Tidak hanya dalam potensi ilmunya saja, diharapkan guru juga memiliki jiwa kewirausahaan sehingga ia mampu mengajarkannya pada siswa. Atau mungkin dengan melihat guru, siswa dapat terinspirasi dan kemudian meniru dan mengimplementasikanya secara nyata.

Wacana 60% SMK dan 40% SMA terus saja masih menjadi topic hangat yang gencar-gencar dibicarakan masyarakat, hingga klimaksnya saat Jokowi memamerkan hasil produksi SMK. Menurut Ibu Wafroh panggilan akrab dari mahasiswa, gagalnya uji emisi tidak akan menjadi penghambat berkembangnya ketrampilan karena memang bisa diperbaiki lagi. Dan sesuai dengan wawancara kami dengan pihak SMK 2 Surakata, mereka tidak akan menyerah dan apabila gagal mereka akan senantiasa berusaha untuk memperbaikinya sampai mobil itu benar-benar lulus uji emisi dan menjadi produk yang layak dikonsumsi oleh masyarakat.

Dia menambahkan bahwa SMK-SMK dibawah naungan Muhammdiyah juga tidak kalah dengan SMK negeri, bahkan telah dibuka SMK Muhammadiyah di Delanggu yang bergerak dalam keperawatan.

Ini menunjukkan bahwa memang dewasa ini “Pendidikan Vokasional” tidak hanya menjadi topik namun telah mulai diaplikasikan dengan munculnya banyak SMK dengan berbagai jurusan yang memang dibutuhkan dalam dunia kerja, bahkan mereka mampu menghasilkan suatu produk.

Lalu bagaimana dengan paradigma yang muncul di masyarakat?
Paradigma masyarakat tentang SMA lebih unggul dari pada SMK akhir-akhir ini juga semakin terkikis. Berbagai produk yang dihasilkan siswa SMK merupakan pebuktian bahwa SMK tidak kalah unggul dengan SMA. Bahkan mereka lebih siap untuk diterjunkan dalam dunia kerja nyata. Mereka juga telah terlatih untuk menghadapi berbagai situasi serta kondisi dalam DUDI. Dan nantinya diharapkan dapat mencetak bukan hanya tenaga kerja handal melainkan juga tenaga-tenaga ahli profesional.

Tentu saja sebenarnya telah dilakukan standarisasi kurikulum untuk semua SMK berasarkan bidangnya, namun bisa dipastikan SMK yang tidak memiliki guru yang professional serta link-link DUDI minim, tidak akan bisa memenuhi target yang diharapkan yaitu menghasilkan SDM yang unggul. Hal ini merupakan permasalahan klasik yamg harus diupayakan penyelesaiannya oleh pemerintah pusat maupun daerah, dalam mendukung program pendidikan vokasional.

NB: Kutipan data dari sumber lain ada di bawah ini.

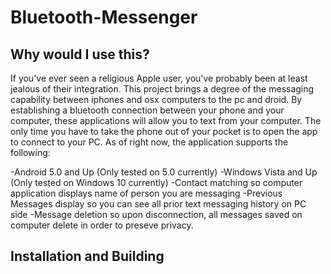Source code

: # Bluetooth-Messenger


##    Why would I use this?


If you've ever seen a religious Apple user, you've probably been at least jealous
of their integration. This project brings a degree of the messaging capability
between iphones and osx computers to the pc and droid. By establishing a bluetooth
connection between your phone and your computer, these applications will allow you
to text from your computer. The only time you have to take the phone out of your pocket
is to open the app to connect to your PC. As of right now, the application supports
the following:

-Android 5.0 and Up (Only tested on 5.0 currently)
-Windows Vista and Up (Only tested on Windows 10 currently)
-Contact matching so computer application displays name of person you are messaging
-Previous Messages display so you can see all prior text messaging history on PC side
-Message deletion so upon disconnection, all messages saved on computer delete in order
	to preseve privacy.
	
	
##    Installation and Building
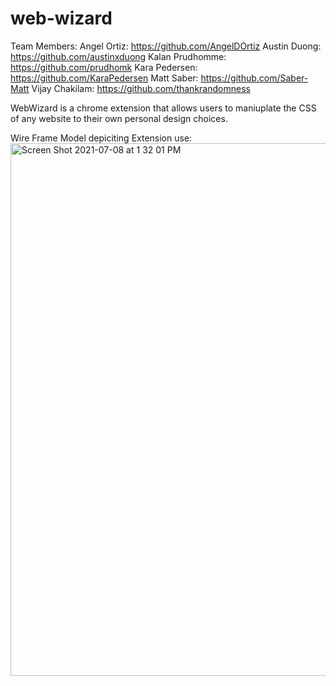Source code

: # web-wizard

Team Members: 
Angel Ortiz: https://github.com/AngelDOrtiz
Austin Duong: https://github.com/austinxduong
Kalan Prudhomme: https://github.com/prudhomk
Kara Pedersen: https://github.com/KaraPedersen
Matt Saber: https://github.com/Saber-Matt
Vijay Chakilam: https://github.com/thankrandomness

WebWizard is a chrome extension that allows users to maniuplate the CSS of any website to their own personal design choices.


Wire Frame Model depiciting Extension use:
<img width="852" alt="Screen Shot 2021-07-08 at 1 32 01 PM" src="https://user-images.githubusercontent.com/33067232/124986847-f88bf900-dff0-11eb-8b04-f26adac67541.png">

Pendidikan Vokasional ternyata telah diterapkan di berbagai Negara termasuk Negara tetangga kita Malaysia.

Memang tidak mudah untuk menuju pendidikan vokasional. Jadi semestinya Menteri Pendidikan memikirkan wacana Pendidikan Vokasional. Jangan membiarkan hal ini menjadi sebagai wacana saja. Tapi wacana ini harus diwujudkan untuk mempersiapkan bangsa Indonesia bersaing dengan bangsa lain dan minimal tidak tertinggal jauh dari bangsa lain.

Dosen yang dulunya juga alumni UMS ini mengatakan bahwa Pendidikan Vokasional tidak akan menciptakan dampak buruk dalam dunia pendidikan. Juga tidak ada pihak-pihak yang dirugukan. Bahkan ini nantinya akan menjadi sangat positif karena tentu saja menyediakan SDM siap kerja dengan segala keterampilannya.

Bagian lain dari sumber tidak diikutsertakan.